Second, the president vowed to continue his infrastructure push to connect more economic centers and tourist destinations across Indonesia.

Simpler Law and Bureaucracy

"Third, we must simplify all regulatory constraints. We have to cut them all," Jokowi said. 

The president said he will propose to the House of Representatives two new laws on job creation and empowerment of small and medium enterprises.  

"Each of these laws will become an omnibus law to revise many other previous laws. Dozens of laws that impede job creation will be revised.
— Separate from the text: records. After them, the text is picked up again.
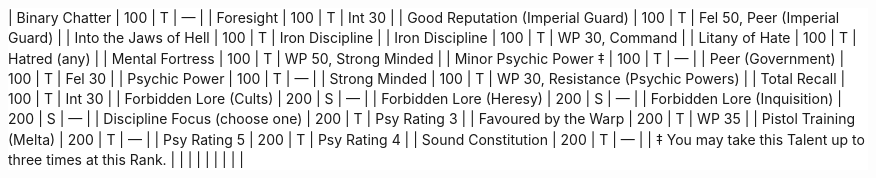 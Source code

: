 | Binary Chatter                                                | 100  | T    | —                                        |
| Foresight                                                     | 100  | T    | Int 30                                   |
| Good Reputation (Imperial Guard)                              | 100  | T    | Fel 50, Peer (Imperial Guard)            |
| Into the Jaws of Hell                                         | 100  | T    | Iron Discipline                          |
| Iron Discipline                                               | 100  | T    | WP 30, Command                           |
| Litany of Hate                                                | 100  | T    | Hatred (any)                             |
| Mental Fortress                                               | 100  | T    | WP 50, Strong Minded                     |
| Minor Psychic Power ‡                                         | 100  | T    | —                                        |
| Peer (Government)                                             | 100  | T    | Fel 30                                   |
| Psychic Power                                                 | 100  | T    | —                                        |
| Strong Minded                                                 | 100  | T    | WP 30, Resistance (Psychic Powers)       |
| Total Recall                                                  | 100  | T    | Int 30                                   |
| Forbidden Lore (Cults)                                        | 200  | S    | —                                        |
| Forbidden Lore (Heresy)                                       | 200  | S    | —                                        |
| Forbidden Lore (Inquisition)                                  | 200  | S    | —                                        |
| Discipline Focus (choose one)                                 | 200  | T    | Psy Rating 3                             |
| Favoured by the Warp                                          | 200  | T    | WP 35                                    |
| Pistol Training (Melta)                                       | 200  | T    | —                                        |
| Psy Rating 5                                                  | 200  | T    | Psy Rating 4                             |
| Sound Constitution                                            | 200  | T    | —                                        |
| ‡ You may take this Talent up to three times at this Rank.    |      |      |                                          |
|                                                               |      |      |                                          |

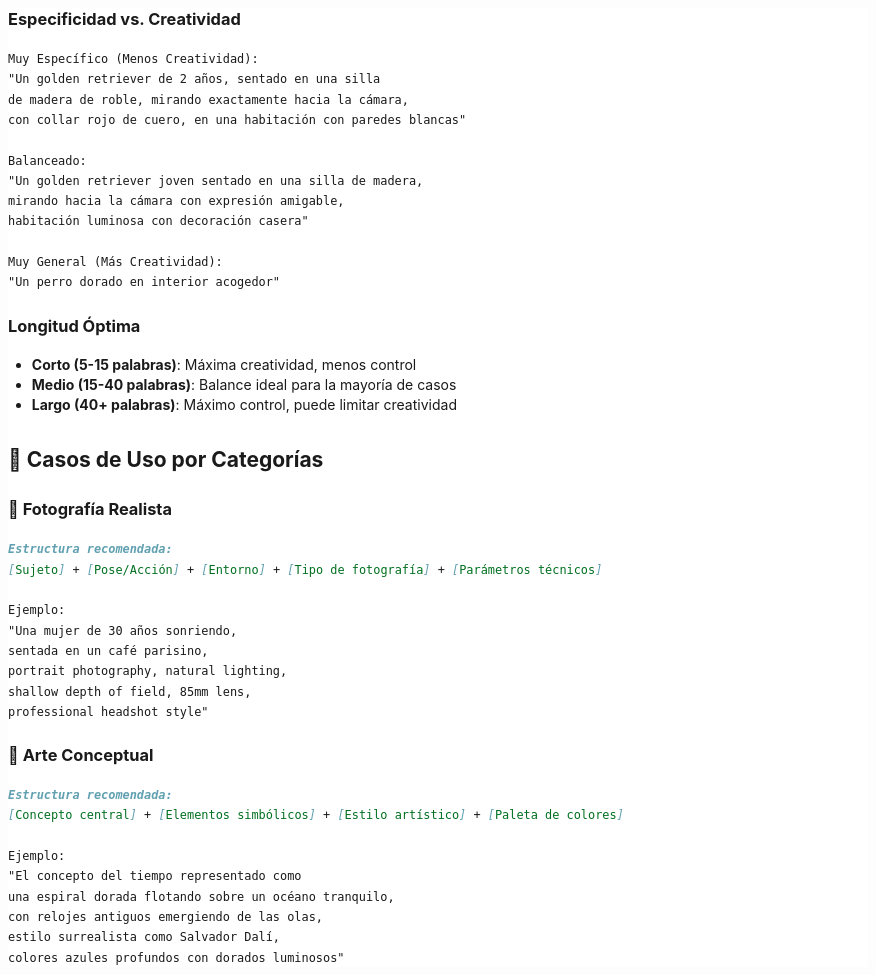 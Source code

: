 ### Especificidad vs. Creatividad

```
Muy Específico (Menos Creatividad):
"Un golden retriever de 2 años, sentado en una silla 
de madera de roble, mirando exactamente hacia la cámara,
con collar rojo de cuero, en una habitación con paredes blancas"

Balanceado:
"Un golden retriever joven sentado en una silla de madera,
mirando hacia la cámara con expresión amigable,
habitación luminosa con decoración casera"

Muy General (Más Creatividad):
"Un perro dorado en interior acogedor"
```

### Longitud Óptima

- **Corto (5-15 palabras)**: Máxima creatividad, menos control
- **Medio (15-40 palabras)**: Balance ideal para la mayoría de casos
- **Largo (40+ palabras)**: Máximo control, puede limitar creatividad

## 🎯 Casos de Uso por Categorías

### 📸 **Fotografía Realista**
```markdown
Estructura recomendada:
[Sujeto] + [Pose/Acción] + [Entorno] + [Tipo de fotografía] + [Parámetros técnicos]

Ejemplo:
"Una mujer de 30 años sonriendo, 
sentada en un café parisino,
portrait photography, natural lighting,
shallow depth of field, 85mm lens,
professional headshot style"
```

### 🎨 **Arte Conceptual**
```markdown
Estructura recomendada:
[Concepto central] + [Elementos simbólicos] + [Estilo artístico] + [Paleta de colores]

Ejemplo:
"El concepto del tiempo representado como 
una espiral dorada flotando sobre un océano tranquilo,
con relojes antiguos emergiendo de las olas,
estilo surrealista como Salvador Dalí,
colores azules profundos con dorados luminosos"
```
Laws that are hampering the development of small and medium-sized businesses will be revised too," Jokowi said. 

The president noted that Indonesian bureaucracy has grown so large to become an impediment to efficient business processes, and it's now time to trim them to bare bones. 

"The simplification of bureaucracy must continue in a massive way. Long procedures must be cut short. Byzantine bureaucracy must be cut off," he said. 

Jokowi wants to reduce the current five-structure levels in ministries, known as the echelon system, to just two levels while creating more functional roles that value expertise and competence. 

"I will ask ministers, officials and bureaucrats to guarantee that they achieve the objectives of their development programs. There's no excuse for those who don't. I will fire them," Jokowi said. 

Last, the president said he aims to direct his policies to transform Indonesia's economy, from one that depends on natural resources to one with a competitive manufacturing sector and a modern service sector that gives high added value to the economy.  


Ace Hasan Syadzily, a lawmaker from the Golkar Party, lauded the president's speech for its optimism. 

"We are ahead in terms of economic development compared to many other countries in the world. But we're facing tougher challenges ahead. I'm looking forward to the simplification of our bureaucracy. It has created serious problems for our economy," Ace told BeritaSatu on Sunday. 

Didi Irawadi Samsyuddin, another lawmaker from the Democratic Party, said he was ready to support Jokowi's reform plan. "The spirit is right. Let's see how he will implement them," Didi said. 

Jokowi embarked on his first term with lofty promises of a 7 percent economic growth rate and a laser-eyed focus on infrastructure development that has already cost billions of dollars. But five years later, many of the president's goals have remained unfulfilled. The country's trade deficit persists and a threat of global recession hangs over his development plan.  

The investment climate did improve markedly in the first four years of Jokowi's presidency, with Indonesia making a significant jump in the World Bank's Ease of Doing Business ranking.

Yet reform had slowed in the past 12 months. The latest report from the World Economic Forum's Global Competitiveness Index placed Indonesia five places lower than last year in 50th place out of 141 countries.

Businesses hope Jokowi would pick up the pace of reform in his second term. 

"We hope unfinished programs can be completed and the government can produce policies that support ease of doing business, so that our economy continues to grow," Carmelita Hartoto, the deputy chairperson for transportation at the Indonesian Chambers of Commerce and Industry (Kadin), said in a statement on Sunday.

Observers said the reason why the president had been building a large political coalition by embracing rivaling political parties is to limit any chance of a backlash to his reform agenda. 

"In his first term, Jokowi was known for the catchphrase 'Work, work, work.' In his second term maybe he wants to start to work smart," Raden Pardede, an economist at Creco Consulting, told BeritaSatu on Friday.  

Mardani Ali Sera, a lawmaker from the Prosperous Justice Party (PKS), the only party that has not joined Jokowi's coalition, said he hoped the president could fulfill his promise and warned that the party will remain in opposition.  

"I pray that Mr. Jokowi can keep all his promises. If he delivers on all those promises, he will be remembered as a successful two-term president. PKS will remain an opposition party, one that offers constructive criticism to the government," Mardani said.